# EQUIDISTANT CONIC PROJECTION #

## SUMMARY #

- Conic.
- Equidistant.
- Parallels, including poles, are arcs of concentric circles, equally spaced for the sphere, at true spacing for the ellipsoid.
- Meridians are equally spaced radii of the same circles, thereby cutting parallels at right angles.
- Scale is true along all meridians and along one or two standard parallels.
- Used for maps of small countries and regions and of larger areas with predominant east-west expanse.
- Rudimentary form developed by Claudius Ptolemy about A.D. 150

## HISTORY #

The simplest kind of conic projection is the Equidistant Conic, often called Simple Conic, or just Conic projection. It is the projection most likely to be found in atlases for maps of small countries, with its equally spaced straight meridians and equally spaced circular parallels. A rudimentary version was described by the astronomer and geographer Claudius Ptolemy about A.D. 150. Probably born in Greece about A.D. 90, he spent most of his life in or near Alexandria, Egypt, and died about A.D. 168. His greatest works were the Almagest, describing his scientific theories, and the Geographia, which dwelt on mapmaking. These were revived in the 15th century as the most authoritative existing standards.

In developing this projection, Ptolemy did not discuss cones, and a cone would not properly fit his specifications, but he said (Geographia, Book 1, ch. 20):

When we cast a glance upon the middle of the northern quarter of the globe in which the greatest part of the oikumene [or ecumene, or inhabited world] lies, then the meridians give the impression of being straight lines if we turn the globe thus that the meridians successively come out of their sideward situation right before the spectator, so that the eye comes in their plane.
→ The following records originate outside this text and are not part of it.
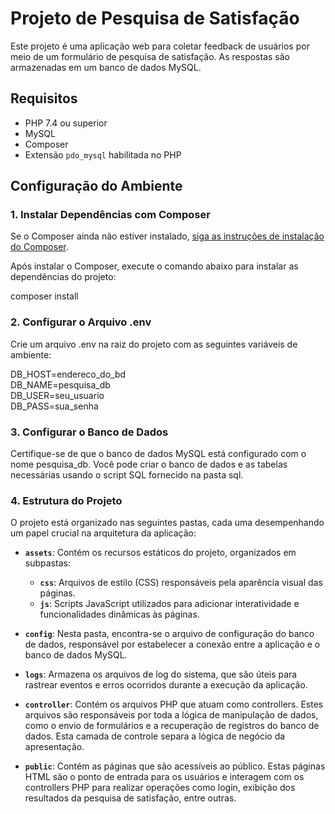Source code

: # Projeto de Pesquisa de Satisfação

Este projeto é uma aplicação web para coletar feedback de usuários por meio de um formulário de pesquisa de satisfação. As respostas são armazenadas em um banco de dados MySQL.

## Requisitos

- PHP 7.4 ou superior
- MySQL
- Composer
- Extensão `pdo_mysql` habilitada no PHP

## Configuração do Ambiente

### 1. Instalar Dependências com Composer

Se o Composer ainda não estiver instalado, [siga as instruções de instalação do Composer](https://getcomposer.org/download/).

Após instalar o Composer, execute o comando abaixo para instalar as dependências do projeto:

composer install

### 2. Configurar o Arquivo .env

Crie um arquivo .env na raiz do projeto com as seguintes variáveis de ambiente:

DB_HOST=endereco_do_bd  
DB_NAME=pesquisa_db  
DB_USER=seu_usuario  
DB_PASS=sua_senha

### 3. Configurar o Banco de Dados

Certifique-se de que o banco de dados MySQL está configurado com o nome pesquisa_db. Você pode criar o banco de dados e as tabelas necessárias usando o script SQL fornecido na pasta sql.

### 4. Estrutura do Projeto

O projeto está organizado nas seguintes pastas, cada uma desempenhando um papel crucial na arquitetura da aplicação:

- **`assets`**: Contém os recursos estáticos do projeto, organizados em subpastas:
  - **`css`**: Arquivos de estilo (CSS) responsáveis pela aparência visual das páginas.
  - **`js`**: Scripts JavaScript utilizados para adicionar interatividade e funcionalidades dinâmicas às páginas.

- **`config`**: Nesta pasta, encontra-se o arquivo de configuração do banco de dados, responsável por estabelecer a conexão entre a aplicação e o banco de dados MySQL.

- **`logs`**: Armazena os arquivos de log do sistema, que são úteis para rastrear eventos e erros ocorridos durante a execução da aplicação.

- **`controller`**: Contém os arquivos PHP que atuam como controllers. Estes arquivos são responsáveis por toda a lógica de manipulação de dados, como o envio de formulários e a recuperação de registros do banco de dados. Esta camada de controle separa a lógica de negócio da apresentação.

- **`public`**: Contém as páginas que são acessíveis ao público. Estas páginas HTML são o ponto de entrada para os usuários e interagem com os controllers PHP para realizar operações como login, exibição dos resultados da pesquisa de satisfação, entre outras.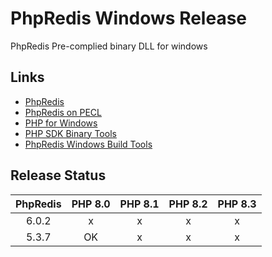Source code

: # PhpRedis Windows Release

PhpRedis Pre-complied binary DLL for windows

## Links

* [PhpRedis](https://github.com/phpredis/phpredis)
* [PhpRedis on PECL](https://pecl.php.net/package/redis)
* [PHP for Windows](https://windows.php.net)
* [PHP SDK Binary Tools](https://github.com/php/php-sdk-binary-tools)
* [PhpRedis Windows Build Tools](https://github.com/dk-sirk/phpredis-windows-build-tools)

## Release Status

| PhpRedis | PHP 8.0 | PHP 8.1 | PHP 8.2 | PHP 8.3 |
| :-: | :-: | :-: | :-: | :-: |
| 6.0.2 | x | x | x | x |
| 5.3.7 | OK | x | x | x |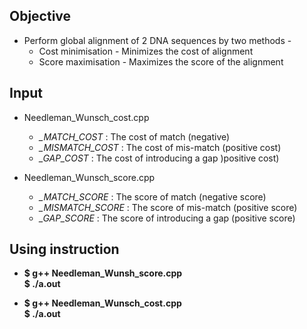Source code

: ## Objective
* Perform global alignment of 2 DNA sequences by two methods -
  * Cost minimisation - Minimizes the cost of alignment
  * Score maximisation - Maximizes the score of the alignment
  
## Input
* Needleman_Wunsch_cost.cpp 
  * _\_MATCH\_COST_ : The cost of match (negative)
  * _\_MISMATCH\_COST_ : The cost of mis-match (positive cost)
  * _\_GAP\_COST_ : The cost of introducing a gap )positive cost)
  
* Needleman_Wunsch_score.cpp
  * _\_MATCH\_SCORE_ : The score of match (negative score)
  * _\_MISMATCH\_SCORE_ : The score of mis-match (positive score)
  * _\_GAP\_SCORE_ : The score of introducing a gap (positive score)
  
## Using instruction
* **$ g++ Needleman\_Wunsh\_score.cpp**  
  **$ ./a.out**
  
* **$ g++ Needleman\_Wunsch\_cost.cpp**  
  **$ ./a.out**
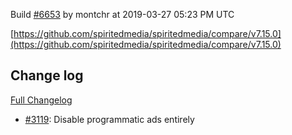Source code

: Build [#6653](https://circleci.com/gh/spiritedmedia/spiritedmedia/6653) by montchr at 2019-03-27 05:23 PM UTC

[https://github.com/spiritedmedia/spiritedmedia/compare/v7.15.0](https://github.com/spiritedmedia/spiritedmedia/compare/v7.15.0)
## Change log
[Full Changelog](git@github.com:spiritedmedia/spiritedmedia.git/compare/v7.14.2...v7.15.0)

 - [#3119](git@github.com:spiritedmedia/spiritedmedia.git/pull/3119): Disable programmatic ads entirely
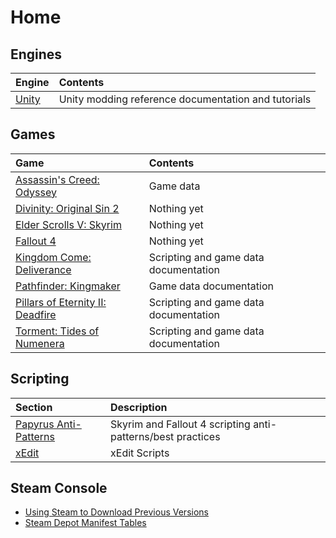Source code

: <!-- TITLE: Home -->
<!-- SUBTITLE: Back home to where it all began... -->

# Home
## Engines

Engine | Contents
:--- | :---
[Unity](unity) |  Unity modding reference documentation and tutorials

## Games 

Game | Contents
:--- | :---
[Assassin's Creed: Odyssey](odyssey) | Game data
[Divinity: Original Sin 2](divinity) | Nothing yet
[Elder Scrolls V: Skyrim](skyrim) | Nothing yet
[Fallout 4](fallout4) | Nothing yet
[Kingdom Come: Deliverance](kingdomcome) | Scripting and game data documentation
[Pathfinder: Kingmaker](kingmaker) | Game data documentation
[Pillars of Eternity II: Deadfire](deadfire) | Scripting and game data documentation
[Torment: Tides of Numenera](torment) | Scripting and game data documentation

## Scripting

Section | Description
:--- | :---
[Papyrus Anti-Patterns](papyrus-anti-patterns) | Skyrim and Fallout 4 scripting anti-patterns/best practices
[xEdit](xedit) | xEdit Scripts

## Steam Console

* [Using Steam to Download Previous Versions](steam-console)
* [Steam Depot Manifest Tables](steam-console/tables)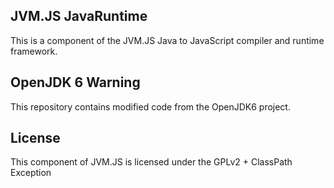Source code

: JVM.JS JavaRuntime
------------------
This is a component of the JVM.JS Java to JavaScript compiler and runtime framework.

OpenJDK 6 Warning
-----------------
This repository contains modified code from the OpenJDK6 project.

License
-------
This component of JVM.JS is licensed under the GPLv2 + ClassPath Exception

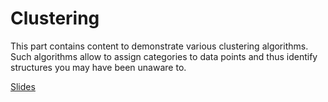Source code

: # Clustering

This part contains content to demonstrate various clustering algorithms. Such algorithms allow to assign categories to data points and thus identify structures you may have been unaware to.

[Slides](https://github.com/BiAPoL/Image-data-science-with-Python-and-Napari-EPFL2022/blob/main/docs/day3f_clustering/1_clustering.pdf)
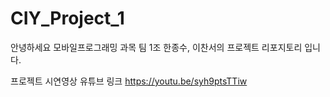 # CIY_Project_1

안녕하세요 모바일프로그래밍 과목 팀 1조 한종수, 이찬서의 프로젝트 리포지토리 입니다.

프로젝트 시연영상 유튜브 링크
https://youtu.be/syh9ptsTTiw
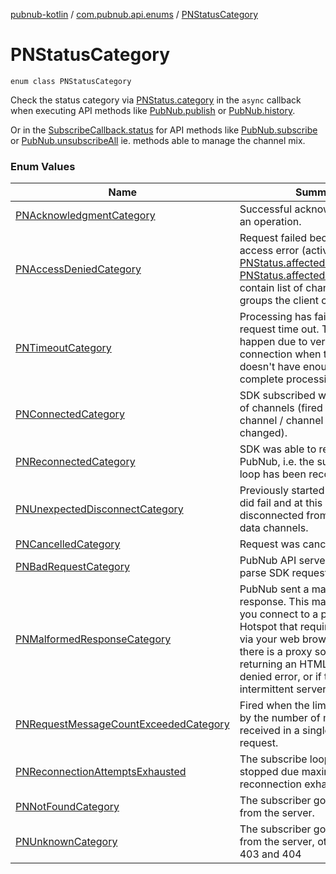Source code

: [pubnub-kotlin](../../index.md) / [com.pubnub.api.enums](../index.md) / [PNStatusCategory](./index.md)

# PNStatusCategory

`enum class PNStatusCategory`

Check the status category via [PNStatus.category](../../com.pubnub.api.models.consumer/-p-n-status/category.md) in the `async` callback
when executing API methods like [PubNub.publish](../../com.pubnub.api/-pub-nub/publish.md) or [PubNub.history](../../com.pubnub.api/-pub-nub/history.md).

Or in the [SubscribeCallback.status](../../com.pubnub.api.callbacks/-subscribe-callback/status.md) for API methods like [PubNub.subscribe](../../com.pubnub.api/-pub-nub/subscribe.md) or [PubNub.unsubscribeAll](../../com.pubnub.api/-pub-nub/unsubscribe-all.md) ie.
methods able to manage the channel mix.

### Enum Values

| Name | Summary |
|---|---|
| [PNAcknowledgmentCategory](-p-n-acknowledgment-category.md) | Successful acknowledgment of an operation. |
| [PNAccessDeniedCategory](-p-n-access-denied-category.md) | Request failed because of access error (active PAM). [PNStatus.affectedChannels](../../com.pubnub.api.models.consumer/-p-n-status/affected-channels.md) or [PNStatus.affectedChannelGroups](../../com.pubnub.api.models.consumer/-p-n-status/affected-channel-groups.md) contain list of channels and groups the client can't access to. |
| [PNTimeoutCategory](-p-n-timeout-category.md) | Processing has failed because of request time out. This may happen due to very slow connection when the request doesn't have enough time to complete processing. |
| [PNConnectedCategory](-p-n-connected-category.md) | SDK subscribed with a new mix of channels (fired every time the channel / channel group mix changed). |
| [PNReconnectedCategory](-p-n-reconnected-category.md) | SDK was able to reconnect to PubNub, i.e. the subscription loop has been reconnected. |
| [PNUnexpectedDisconnectCategory](-p-n-unexpected-disconnect-category.md) | Previously started subscribe loop did fail and at this moment client disconnected from real-time data channels. |
| [PNCancelledCategory](-p-n-cancelled-category.md) | Request was cancelled by user. |
| [PNBadRequestCategory](-p-n-bad-request-category.md) | PubNub API server was unable to parse SDK request correctly. |
| [PNMalformedResponseCategory](-p-n-malformed-response-category.md) | PubNub sent a malformed response. This may happen when you connect to a public WiFi Hotspot that requires you to auth via your web browser first, or if there is a proxy somewhere returning an HTML access denied error, or if there was an intermittent server issue. |
| [PNRequestMessageCountExceededCategory](-p-n-request-message-count-exceeded-category.md) | Fired when the limit is exceeded by the number of messages received in a single subscribe request. |
| [PNReconnectionAttemptsExhausted](-p-n-reconnection-attempts-exhausted.md) | The subscribe loop has been stopped due maximum reconnection exhausted. |
| [PNNotFoundCategory](-p-n-not-found-category.md) | The subscriber got a HTTP 404 from the server. |
| [PNUnknownCategory](-p-n-unknown-category.md) | The subscriber got a 4xx code from the server, other than 400, 403 and 404 |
The parallels give clearly the impression of arcs of circles which turn their convex side to the south (Keuning, 1955, p. 9).

Ptolemy’s conic projection extends from latitudes approximating 63°N. to 16°S. Although meridians north of the Equator fan out as straight radii from the center of the circular parallels, they break at the Equator to connect with straight lines to points along the southernmost parallel which are the same distance apart as corresponding points at 16°N.

Johannes Ruysch (?-1533) modified this approach to continue meridians as straight radii below the Equator in a world map of 1508, and Gerardus Mercator made other modifications in the mid-16th century. The Equidistant Conic with two standard parallels is credited to Joseph Nicolas De l’Isle (1688- 1768), of an illustrious French mapmaking family. He used it for a map of Russia in 1745. There were differences in his approach, however, which resulted in meridians which are not radii of the circular arcs representing the circles.

Several Scot (Murdoch), Swiss (Euler), English (Everett), and Russian (Vitkovskiy, Kavrayskiy, and others) mathematicians published papers between 1758 and 1934 describing means of selecting the two standard parallels so that distortion is minimized using various criteria. Each of them used the same basic conic projection with concentric circular parallels and straight meridians for radii (Snyder, 1978a). The name of one of them, V. V. Kavrayskiy (or Kavraisky), has been mistakenly applied in some U.S. literature to the basic projection, but his contribution did not occur until 1934.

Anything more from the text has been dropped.